-- Task details --
From the material below, copy each line that holds the word "machine".

* * * * *

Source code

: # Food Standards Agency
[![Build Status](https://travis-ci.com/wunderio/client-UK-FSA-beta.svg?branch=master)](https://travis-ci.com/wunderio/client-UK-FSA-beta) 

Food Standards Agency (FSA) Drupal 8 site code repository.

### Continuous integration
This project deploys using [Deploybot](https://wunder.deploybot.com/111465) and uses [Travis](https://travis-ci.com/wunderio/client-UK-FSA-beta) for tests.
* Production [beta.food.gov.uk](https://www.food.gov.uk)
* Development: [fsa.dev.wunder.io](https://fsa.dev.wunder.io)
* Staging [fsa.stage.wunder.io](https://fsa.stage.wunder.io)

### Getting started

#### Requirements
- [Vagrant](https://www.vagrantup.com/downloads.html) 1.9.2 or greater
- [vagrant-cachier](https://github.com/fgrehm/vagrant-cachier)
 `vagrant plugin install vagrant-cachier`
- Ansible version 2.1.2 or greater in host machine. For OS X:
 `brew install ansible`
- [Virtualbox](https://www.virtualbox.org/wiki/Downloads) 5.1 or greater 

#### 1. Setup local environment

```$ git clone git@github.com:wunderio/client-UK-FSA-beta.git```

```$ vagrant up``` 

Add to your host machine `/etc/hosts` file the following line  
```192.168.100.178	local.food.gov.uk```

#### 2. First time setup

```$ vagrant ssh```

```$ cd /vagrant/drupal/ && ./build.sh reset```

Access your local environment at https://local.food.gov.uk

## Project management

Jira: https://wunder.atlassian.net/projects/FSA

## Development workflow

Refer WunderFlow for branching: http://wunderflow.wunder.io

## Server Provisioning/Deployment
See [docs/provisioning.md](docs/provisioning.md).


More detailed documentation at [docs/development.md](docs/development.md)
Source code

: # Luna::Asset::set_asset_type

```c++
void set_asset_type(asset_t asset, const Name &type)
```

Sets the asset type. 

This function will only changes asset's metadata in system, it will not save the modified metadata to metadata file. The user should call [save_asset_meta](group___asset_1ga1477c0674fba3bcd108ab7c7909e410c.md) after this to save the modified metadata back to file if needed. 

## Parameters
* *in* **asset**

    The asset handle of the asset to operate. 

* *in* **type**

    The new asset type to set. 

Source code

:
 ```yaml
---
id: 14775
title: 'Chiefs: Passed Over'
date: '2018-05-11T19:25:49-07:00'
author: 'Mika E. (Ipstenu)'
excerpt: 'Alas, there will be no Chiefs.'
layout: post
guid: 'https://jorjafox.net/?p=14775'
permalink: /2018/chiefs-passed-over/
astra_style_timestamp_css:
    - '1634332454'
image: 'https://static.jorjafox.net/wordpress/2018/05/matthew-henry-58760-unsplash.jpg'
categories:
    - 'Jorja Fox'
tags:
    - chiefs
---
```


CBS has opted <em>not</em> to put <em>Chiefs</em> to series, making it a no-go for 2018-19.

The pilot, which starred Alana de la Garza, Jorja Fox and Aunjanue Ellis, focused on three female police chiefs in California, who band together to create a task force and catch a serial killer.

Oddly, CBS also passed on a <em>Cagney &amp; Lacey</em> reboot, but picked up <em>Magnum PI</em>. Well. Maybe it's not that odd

* * * * *

-- Reply to the exercise --
- Ansible version 2.1.2 or greater in host machine. For OS X:
Add to your host machine `/etc/hosts` file the following line  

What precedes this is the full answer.